Systems and methods for dynamic data masking are disclosed. The disclosed methods and systems can be used to dynamically mask data in cryptographic operations, such as advanced encryption standard (AES) operations, data encryption standard (DES) operations or triple DES operations. Specifically, data in cryptographic operations can be covered with unlimited and continuously changing masks. As an example, the Substitution table, key schedule, and state register in AES, or key schedule and selection functions in a DES or triple DES can be covered with unlimited and constantly changing masks.

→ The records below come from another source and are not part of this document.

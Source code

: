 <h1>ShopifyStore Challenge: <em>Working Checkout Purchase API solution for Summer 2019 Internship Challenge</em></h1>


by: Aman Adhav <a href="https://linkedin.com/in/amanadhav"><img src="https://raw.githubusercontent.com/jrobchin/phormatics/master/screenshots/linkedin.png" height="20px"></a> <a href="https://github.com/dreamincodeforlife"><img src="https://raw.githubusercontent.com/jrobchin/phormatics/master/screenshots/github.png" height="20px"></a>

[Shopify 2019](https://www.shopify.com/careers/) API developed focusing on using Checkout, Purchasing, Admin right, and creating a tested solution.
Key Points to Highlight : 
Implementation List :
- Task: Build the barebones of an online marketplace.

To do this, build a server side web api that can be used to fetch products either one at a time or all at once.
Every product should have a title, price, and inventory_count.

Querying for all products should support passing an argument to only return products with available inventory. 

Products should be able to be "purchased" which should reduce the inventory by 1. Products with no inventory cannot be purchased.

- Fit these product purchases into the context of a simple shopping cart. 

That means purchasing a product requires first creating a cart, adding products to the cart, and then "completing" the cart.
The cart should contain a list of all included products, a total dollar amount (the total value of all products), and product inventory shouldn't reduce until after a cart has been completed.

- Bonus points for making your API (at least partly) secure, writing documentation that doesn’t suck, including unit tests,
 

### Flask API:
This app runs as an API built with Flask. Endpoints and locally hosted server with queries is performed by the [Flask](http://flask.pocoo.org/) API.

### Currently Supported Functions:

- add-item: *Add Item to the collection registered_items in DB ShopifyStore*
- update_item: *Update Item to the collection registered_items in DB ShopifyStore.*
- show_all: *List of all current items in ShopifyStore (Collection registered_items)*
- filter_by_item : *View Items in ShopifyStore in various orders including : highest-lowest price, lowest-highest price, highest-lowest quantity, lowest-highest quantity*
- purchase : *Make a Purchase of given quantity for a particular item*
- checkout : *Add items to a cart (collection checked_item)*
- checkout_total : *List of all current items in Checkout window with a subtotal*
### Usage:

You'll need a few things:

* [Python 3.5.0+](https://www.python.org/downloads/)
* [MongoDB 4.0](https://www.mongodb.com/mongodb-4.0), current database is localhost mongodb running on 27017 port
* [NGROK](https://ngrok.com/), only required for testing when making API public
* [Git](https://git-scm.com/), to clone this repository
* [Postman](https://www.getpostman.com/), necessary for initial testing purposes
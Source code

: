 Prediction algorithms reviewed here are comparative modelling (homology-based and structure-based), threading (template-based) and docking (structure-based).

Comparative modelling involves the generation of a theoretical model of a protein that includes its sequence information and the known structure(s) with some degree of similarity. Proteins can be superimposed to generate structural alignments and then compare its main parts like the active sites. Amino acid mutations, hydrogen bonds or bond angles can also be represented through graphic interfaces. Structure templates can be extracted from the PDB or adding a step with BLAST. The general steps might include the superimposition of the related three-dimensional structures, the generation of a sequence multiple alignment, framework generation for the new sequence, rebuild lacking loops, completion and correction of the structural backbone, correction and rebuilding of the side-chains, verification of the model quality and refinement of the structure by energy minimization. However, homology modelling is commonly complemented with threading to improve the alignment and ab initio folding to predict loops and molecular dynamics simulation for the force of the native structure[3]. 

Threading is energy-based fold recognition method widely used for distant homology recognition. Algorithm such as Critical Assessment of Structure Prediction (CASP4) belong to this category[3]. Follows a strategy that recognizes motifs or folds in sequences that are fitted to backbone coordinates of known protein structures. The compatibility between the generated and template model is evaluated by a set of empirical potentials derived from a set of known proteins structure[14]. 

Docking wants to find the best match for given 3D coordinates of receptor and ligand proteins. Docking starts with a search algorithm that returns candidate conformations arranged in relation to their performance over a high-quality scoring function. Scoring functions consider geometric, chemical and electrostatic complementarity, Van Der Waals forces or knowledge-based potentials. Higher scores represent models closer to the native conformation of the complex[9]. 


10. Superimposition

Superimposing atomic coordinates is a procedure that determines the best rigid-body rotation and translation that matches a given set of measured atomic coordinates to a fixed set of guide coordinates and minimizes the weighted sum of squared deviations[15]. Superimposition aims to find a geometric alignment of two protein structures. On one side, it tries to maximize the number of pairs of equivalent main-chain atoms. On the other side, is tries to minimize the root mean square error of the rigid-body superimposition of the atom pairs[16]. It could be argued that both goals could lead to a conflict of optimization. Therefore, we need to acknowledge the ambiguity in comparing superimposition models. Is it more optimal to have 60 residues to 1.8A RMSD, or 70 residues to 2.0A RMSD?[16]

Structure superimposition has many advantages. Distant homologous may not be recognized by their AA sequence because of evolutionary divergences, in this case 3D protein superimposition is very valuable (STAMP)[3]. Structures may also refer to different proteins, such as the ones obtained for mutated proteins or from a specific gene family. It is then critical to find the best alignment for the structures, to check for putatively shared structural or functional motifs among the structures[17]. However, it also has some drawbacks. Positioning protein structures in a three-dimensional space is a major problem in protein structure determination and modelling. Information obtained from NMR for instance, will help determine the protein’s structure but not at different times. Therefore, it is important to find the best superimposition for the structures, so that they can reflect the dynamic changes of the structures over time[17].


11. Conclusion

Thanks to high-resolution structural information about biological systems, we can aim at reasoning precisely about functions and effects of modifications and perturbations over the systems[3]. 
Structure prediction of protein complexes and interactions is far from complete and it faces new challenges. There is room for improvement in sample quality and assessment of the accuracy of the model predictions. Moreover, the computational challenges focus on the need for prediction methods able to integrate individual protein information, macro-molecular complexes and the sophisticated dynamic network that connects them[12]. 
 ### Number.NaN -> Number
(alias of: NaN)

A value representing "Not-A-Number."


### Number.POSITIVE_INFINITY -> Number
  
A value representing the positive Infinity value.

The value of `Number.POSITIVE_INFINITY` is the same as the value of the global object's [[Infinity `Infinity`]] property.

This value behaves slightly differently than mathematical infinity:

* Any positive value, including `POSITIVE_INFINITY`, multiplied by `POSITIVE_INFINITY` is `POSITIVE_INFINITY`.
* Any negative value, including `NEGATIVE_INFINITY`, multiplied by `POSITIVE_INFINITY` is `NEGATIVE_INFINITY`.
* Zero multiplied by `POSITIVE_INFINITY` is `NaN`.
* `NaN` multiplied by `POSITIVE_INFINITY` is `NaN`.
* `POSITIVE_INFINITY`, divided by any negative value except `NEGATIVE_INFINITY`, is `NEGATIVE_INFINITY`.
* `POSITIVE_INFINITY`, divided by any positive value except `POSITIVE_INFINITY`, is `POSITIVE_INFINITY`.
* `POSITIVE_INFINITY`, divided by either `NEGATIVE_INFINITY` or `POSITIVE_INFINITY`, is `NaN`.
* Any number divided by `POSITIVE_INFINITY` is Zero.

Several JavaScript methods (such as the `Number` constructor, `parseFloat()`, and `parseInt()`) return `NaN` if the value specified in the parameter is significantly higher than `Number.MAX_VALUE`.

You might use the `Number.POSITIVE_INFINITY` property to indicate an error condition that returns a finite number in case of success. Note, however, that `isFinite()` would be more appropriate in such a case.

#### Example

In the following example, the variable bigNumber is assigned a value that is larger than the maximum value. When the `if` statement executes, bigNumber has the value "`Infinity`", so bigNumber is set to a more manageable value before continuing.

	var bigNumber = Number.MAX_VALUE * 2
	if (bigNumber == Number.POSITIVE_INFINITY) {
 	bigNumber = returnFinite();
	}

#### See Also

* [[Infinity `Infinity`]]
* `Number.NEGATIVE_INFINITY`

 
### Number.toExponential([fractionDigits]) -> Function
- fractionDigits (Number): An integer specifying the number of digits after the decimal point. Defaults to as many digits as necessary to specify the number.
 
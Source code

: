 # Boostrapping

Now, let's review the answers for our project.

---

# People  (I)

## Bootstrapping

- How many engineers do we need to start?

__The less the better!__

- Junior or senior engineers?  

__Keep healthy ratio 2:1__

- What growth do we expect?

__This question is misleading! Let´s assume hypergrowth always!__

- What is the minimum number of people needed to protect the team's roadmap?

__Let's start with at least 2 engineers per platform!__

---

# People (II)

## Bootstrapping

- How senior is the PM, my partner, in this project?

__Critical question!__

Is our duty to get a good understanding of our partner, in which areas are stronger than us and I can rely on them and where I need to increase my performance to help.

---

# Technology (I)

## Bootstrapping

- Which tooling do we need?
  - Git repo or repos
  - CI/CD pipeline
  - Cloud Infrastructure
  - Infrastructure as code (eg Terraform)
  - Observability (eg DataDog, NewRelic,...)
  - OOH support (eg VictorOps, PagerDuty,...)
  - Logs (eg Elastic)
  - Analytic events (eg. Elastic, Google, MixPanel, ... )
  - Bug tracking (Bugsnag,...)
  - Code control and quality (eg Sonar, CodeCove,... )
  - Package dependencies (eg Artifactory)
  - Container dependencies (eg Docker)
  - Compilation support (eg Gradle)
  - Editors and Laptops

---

In an aspect, dynamic masking operations can be combined with orbital RAM algorithm and no-operation clocks to make power signature analysis in cryptographic attacks even more difficult.

主权项

1. A method comprising:
generating a first output by performing an operation on a first random number and a first data block, wherein the first output is stored in a first bank; retrieving a set of stored first outputs by performing an operation on a second data block, wherein the operation on the second data block comprises a substitution table look-up operation in the first bank; generating a second output by performing an operation on the first output and the second data block; generating a third output by performing an operation on a second random number and the first data block, wherein the third output is stored in a second bank; retrieving a set of stored third outputs by performing an operation on the second data block, wherein the operation on the second data block comprises a substitution table look-up operation in the second bank; generating a fourth output by performing an operation on the retrieved set of stored third outputs and the second data block; and generating a fifth output by performing a multiplexing operation on the second output and the fourth output, wherein the fifth output comprises a cryptographically sensitive value.